What you are asked to do: Lines in the listing below containing the string "issues" are to be identified and copied.

Source material below:

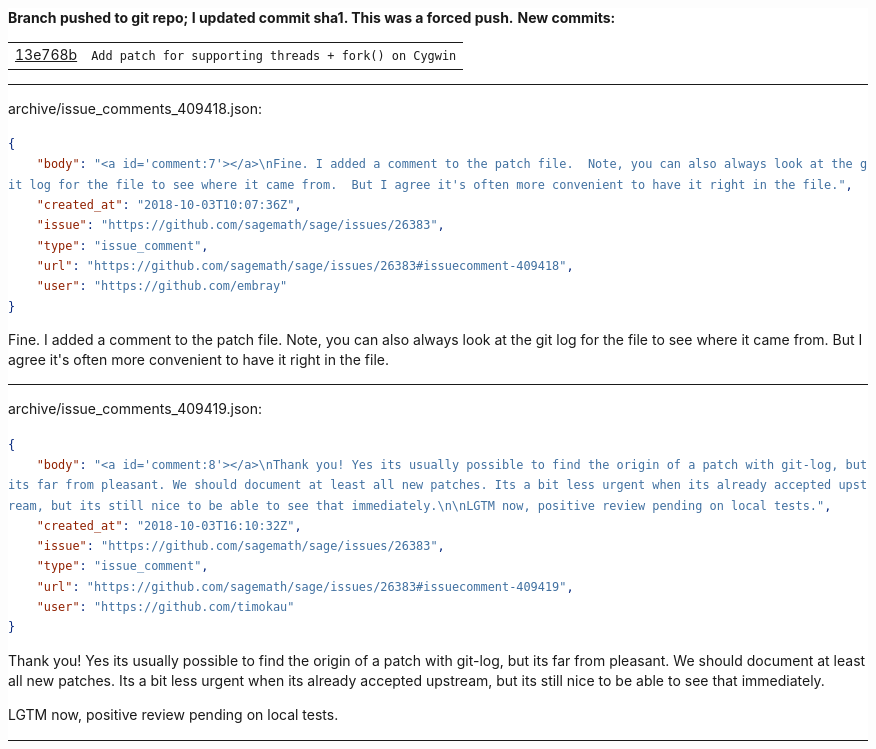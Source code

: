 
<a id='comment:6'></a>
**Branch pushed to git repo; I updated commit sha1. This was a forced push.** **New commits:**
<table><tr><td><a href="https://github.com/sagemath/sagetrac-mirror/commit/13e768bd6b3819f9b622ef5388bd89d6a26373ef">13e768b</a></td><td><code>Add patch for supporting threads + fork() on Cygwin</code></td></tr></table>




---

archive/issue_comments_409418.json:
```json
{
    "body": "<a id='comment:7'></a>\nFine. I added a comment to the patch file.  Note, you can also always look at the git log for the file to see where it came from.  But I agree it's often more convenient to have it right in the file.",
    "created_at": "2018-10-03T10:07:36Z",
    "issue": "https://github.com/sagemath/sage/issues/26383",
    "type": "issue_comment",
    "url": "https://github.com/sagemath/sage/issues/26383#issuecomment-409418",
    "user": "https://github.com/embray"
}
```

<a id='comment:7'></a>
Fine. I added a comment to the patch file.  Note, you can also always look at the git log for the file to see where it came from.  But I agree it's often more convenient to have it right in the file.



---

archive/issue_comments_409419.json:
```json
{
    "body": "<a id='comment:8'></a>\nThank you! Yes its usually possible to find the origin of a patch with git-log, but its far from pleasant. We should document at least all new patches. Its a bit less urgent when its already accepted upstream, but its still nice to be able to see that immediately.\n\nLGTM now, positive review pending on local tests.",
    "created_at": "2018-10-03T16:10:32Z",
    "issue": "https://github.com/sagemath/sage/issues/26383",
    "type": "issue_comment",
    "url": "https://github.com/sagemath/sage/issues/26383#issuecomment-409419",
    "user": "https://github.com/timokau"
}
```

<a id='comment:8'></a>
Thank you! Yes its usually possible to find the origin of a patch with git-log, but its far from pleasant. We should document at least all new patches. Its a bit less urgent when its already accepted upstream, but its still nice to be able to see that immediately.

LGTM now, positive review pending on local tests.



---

End of Source material.

Completed exercise:
    "issue": "https://github.com/sagemath/sage/issues/26383",
    "url": "https://github.com/sagemath/sage/issues/26383#issuecomment-409418",
    "issue": "https://github.com/sagemath/sage/issues/26383",
    "url": "https://github.com/sagemath/sage/issues/26383#issuecomment-409419",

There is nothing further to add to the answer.